Speaking of monkeys, I would be remiss not to mention 1963's Planet of the Apes, which uses Einstein’s Theory of Relativity and the idea of time dilation to transport Charlton Heston to that woeful beach.

Bill and Ted's Excellent Adventure (1989) is travel through time and space to cherry pick historical figures for homework, and I wish my students would exhibit such chutzpah. Using a time machine in the form of a telephone box (surely Dr Who could prosecute?) I suspect these historical figures would instantly be missed and there should have been some resulting change the course of history?

One of the aspects I love most about 1993's Groundhog Day is that no one ever feels the need to try to explain Bill Murray’s time travel

Revisiting the dropping-in-and-out-of-time idea, Terry Gilliam’s Time Bandits (1981) sees schoolboy Kevin and his de facto family of dwarves, once employed to fix holes in the space-time fabric, scavenging through time to try to make their fortune. Later, time travel comedies become scary and get all post-modern, such as The League of Gentlemen Apocalypse (2005) or the slightly seedy Hot Tub Time Machine (2010) where spilling an illegal Russian energy drink (Chernobyl) creates a temporal vortex and things get a bit Oedipal.

The Predestination Paradox involves reliving the same day again and again until you manage to change something. One of the aspects I love most about Groundhog Day from 1993 is that no one ever feels the need to try to explain Bill Murray’s time travel. I wish the same could be said for the Edge of Tomorrow, from earlier this year, which takes its time-travel-through-alien-blood premise far too seriously.

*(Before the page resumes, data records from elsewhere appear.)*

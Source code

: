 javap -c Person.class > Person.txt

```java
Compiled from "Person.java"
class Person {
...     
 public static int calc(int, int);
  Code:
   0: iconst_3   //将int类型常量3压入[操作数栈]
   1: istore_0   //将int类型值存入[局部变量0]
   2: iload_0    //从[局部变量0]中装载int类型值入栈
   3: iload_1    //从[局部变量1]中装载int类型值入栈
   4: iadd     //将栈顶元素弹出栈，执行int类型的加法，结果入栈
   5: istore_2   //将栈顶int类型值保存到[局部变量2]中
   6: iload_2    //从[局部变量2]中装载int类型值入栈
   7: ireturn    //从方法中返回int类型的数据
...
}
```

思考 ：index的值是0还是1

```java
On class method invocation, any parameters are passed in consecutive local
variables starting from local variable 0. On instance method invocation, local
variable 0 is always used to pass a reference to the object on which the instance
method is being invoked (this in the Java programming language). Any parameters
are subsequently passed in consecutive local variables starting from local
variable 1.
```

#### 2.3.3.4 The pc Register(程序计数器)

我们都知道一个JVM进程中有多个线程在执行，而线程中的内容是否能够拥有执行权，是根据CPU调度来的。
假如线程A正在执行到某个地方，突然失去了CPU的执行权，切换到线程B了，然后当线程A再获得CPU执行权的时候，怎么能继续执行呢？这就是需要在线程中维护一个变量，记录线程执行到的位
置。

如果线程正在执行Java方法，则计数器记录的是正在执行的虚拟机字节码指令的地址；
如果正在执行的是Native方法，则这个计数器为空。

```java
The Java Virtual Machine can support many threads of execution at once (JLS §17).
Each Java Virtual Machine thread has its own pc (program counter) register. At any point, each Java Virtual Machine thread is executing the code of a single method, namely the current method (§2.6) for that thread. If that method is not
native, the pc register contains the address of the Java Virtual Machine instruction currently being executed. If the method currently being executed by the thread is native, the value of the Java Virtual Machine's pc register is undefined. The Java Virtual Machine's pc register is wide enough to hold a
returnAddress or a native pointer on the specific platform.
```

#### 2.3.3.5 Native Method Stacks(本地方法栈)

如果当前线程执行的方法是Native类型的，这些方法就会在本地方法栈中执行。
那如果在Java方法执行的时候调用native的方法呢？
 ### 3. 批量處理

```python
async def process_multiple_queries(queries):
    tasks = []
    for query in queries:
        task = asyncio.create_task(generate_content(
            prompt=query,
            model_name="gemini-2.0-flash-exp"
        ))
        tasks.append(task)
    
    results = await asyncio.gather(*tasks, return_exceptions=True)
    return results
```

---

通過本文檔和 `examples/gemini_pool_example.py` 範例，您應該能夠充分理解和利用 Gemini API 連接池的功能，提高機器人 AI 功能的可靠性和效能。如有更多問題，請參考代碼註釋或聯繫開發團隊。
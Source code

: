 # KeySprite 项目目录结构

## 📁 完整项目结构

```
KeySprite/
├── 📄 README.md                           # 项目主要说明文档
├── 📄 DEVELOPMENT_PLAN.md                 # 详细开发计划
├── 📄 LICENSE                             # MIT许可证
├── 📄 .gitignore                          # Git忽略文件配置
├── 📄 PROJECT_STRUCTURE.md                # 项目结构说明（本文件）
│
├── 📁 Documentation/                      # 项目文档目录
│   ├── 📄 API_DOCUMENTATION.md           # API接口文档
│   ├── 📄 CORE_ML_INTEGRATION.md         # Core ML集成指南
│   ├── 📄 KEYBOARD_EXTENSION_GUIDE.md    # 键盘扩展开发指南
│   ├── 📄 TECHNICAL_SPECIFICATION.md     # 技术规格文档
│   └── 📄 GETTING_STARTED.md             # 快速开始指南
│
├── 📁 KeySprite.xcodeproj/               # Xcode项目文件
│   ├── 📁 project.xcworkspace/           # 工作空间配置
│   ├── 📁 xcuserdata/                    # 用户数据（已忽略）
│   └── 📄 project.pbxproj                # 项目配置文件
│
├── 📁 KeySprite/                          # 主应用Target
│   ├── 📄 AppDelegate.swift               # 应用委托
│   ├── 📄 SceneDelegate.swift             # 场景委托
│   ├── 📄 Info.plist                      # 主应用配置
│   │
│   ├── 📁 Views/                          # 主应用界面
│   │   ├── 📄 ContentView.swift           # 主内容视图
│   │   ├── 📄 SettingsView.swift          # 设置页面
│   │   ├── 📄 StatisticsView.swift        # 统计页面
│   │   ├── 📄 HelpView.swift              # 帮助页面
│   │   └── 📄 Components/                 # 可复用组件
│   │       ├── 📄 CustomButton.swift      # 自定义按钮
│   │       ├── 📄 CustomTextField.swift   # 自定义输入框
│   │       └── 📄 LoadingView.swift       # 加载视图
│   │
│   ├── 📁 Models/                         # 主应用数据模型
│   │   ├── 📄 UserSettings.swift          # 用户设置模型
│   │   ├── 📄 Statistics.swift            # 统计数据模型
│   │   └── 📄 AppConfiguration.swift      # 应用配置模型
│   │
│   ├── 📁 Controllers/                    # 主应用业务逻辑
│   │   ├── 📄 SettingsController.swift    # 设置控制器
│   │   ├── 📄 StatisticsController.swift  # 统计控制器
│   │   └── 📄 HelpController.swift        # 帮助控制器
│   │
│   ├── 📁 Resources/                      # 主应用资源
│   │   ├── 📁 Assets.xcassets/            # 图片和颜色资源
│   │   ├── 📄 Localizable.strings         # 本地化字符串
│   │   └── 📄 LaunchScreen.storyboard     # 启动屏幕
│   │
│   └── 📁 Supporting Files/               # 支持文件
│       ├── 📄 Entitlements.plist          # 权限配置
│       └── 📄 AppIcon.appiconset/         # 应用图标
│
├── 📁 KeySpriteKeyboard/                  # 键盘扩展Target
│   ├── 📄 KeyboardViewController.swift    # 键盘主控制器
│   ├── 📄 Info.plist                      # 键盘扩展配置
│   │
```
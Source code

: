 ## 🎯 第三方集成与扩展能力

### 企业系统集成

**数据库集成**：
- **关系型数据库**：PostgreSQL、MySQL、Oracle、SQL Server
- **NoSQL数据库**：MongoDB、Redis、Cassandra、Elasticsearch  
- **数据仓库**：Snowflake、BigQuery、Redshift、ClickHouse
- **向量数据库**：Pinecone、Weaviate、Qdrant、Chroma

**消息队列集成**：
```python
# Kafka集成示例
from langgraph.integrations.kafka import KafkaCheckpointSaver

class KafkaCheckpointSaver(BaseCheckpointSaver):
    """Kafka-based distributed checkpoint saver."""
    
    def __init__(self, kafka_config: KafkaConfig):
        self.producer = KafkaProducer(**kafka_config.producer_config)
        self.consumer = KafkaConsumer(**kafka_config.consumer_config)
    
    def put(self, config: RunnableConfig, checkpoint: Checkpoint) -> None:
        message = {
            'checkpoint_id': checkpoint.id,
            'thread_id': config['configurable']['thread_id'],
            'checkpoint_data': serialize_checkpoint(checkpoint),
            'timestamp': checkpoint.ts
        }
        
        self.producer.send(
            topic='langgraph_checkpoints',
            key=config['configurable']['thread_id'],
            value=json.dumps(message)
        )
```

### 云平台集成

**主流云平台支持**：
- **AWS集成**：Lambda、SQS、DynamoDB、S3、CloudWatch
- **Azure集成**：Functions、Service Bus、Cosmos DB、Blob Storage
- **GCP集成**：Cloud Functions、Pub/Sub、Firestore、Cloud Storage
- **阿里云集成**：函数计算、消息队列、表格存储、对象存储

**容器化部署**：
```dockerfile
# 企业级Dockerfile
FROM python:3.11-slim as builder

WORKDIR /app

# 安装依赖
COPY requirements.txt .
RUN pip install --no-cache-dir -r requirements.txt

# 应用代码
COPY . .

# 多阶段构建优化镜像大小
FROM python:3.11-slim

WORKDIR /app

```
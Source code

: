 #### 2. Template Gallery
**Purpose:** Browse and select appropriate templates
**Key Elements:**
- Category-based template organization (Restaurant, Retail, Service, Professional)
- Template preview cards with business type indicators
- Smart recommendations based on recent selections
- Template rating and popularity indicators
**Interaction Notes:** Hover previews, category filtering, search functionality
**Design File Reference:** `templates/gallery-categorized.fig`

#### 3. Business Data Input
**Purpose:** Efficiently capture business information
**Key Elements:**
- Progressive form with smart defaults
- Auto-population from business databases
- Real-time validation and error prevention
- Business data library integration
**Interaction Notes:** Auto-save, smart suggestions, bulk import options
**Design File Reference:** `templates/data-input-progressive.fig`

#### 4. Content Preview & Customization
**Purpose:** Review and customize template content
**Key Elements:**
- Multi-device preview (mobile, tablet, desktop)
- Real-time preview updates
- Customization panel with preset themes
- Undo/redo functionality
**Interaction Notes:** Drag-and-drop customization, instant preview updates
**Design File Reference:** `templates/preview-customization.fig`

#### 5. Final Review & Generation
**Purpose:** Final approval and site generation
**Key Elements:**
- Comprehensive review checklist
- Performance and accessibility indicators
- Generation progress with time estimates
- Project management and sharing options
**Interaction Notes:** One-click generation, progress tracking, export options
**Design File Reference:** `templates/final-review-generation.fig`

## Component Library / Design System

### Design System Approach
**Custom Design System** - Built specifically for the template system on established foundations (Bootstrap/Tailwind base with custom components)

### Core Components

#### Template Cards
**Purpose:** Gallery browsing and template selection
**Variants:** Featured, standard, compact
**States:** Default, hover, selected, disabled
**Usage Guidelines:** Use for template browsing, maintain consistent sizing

Time travel in horror is an option epitomised by Army of Darkness (1992), directed by Sam Rami in his prime and starring the indomitable Bruce Campbell. Ash is dragged through a time portal to the year 1300 to fight the hordes of evil with a chainsaw for an arm. Time travel films don’t get much better or bloodier than this.

Reboot, last refuge of the franchise scoundrel

Throwing away a whole timeline isn’t easy, but JJ Abrams' commercially successful reboot of the Star Trek (2009) franchise used time travel as a way to re-introduce old characters without upsetting everyone. As a result of intervention from the future, a young Kirk, Spock, and the rest of the original series Enterprise crew will now follow a different timeline through what will no doubt be a number of sequels.

Successful time travel films should transport you from the drudgery of daily life into the realm of “what if". Screen writers are not physicists as I’m sure will be apparent with Michael Bay's found footage time travel Project Almanac (2014) effort.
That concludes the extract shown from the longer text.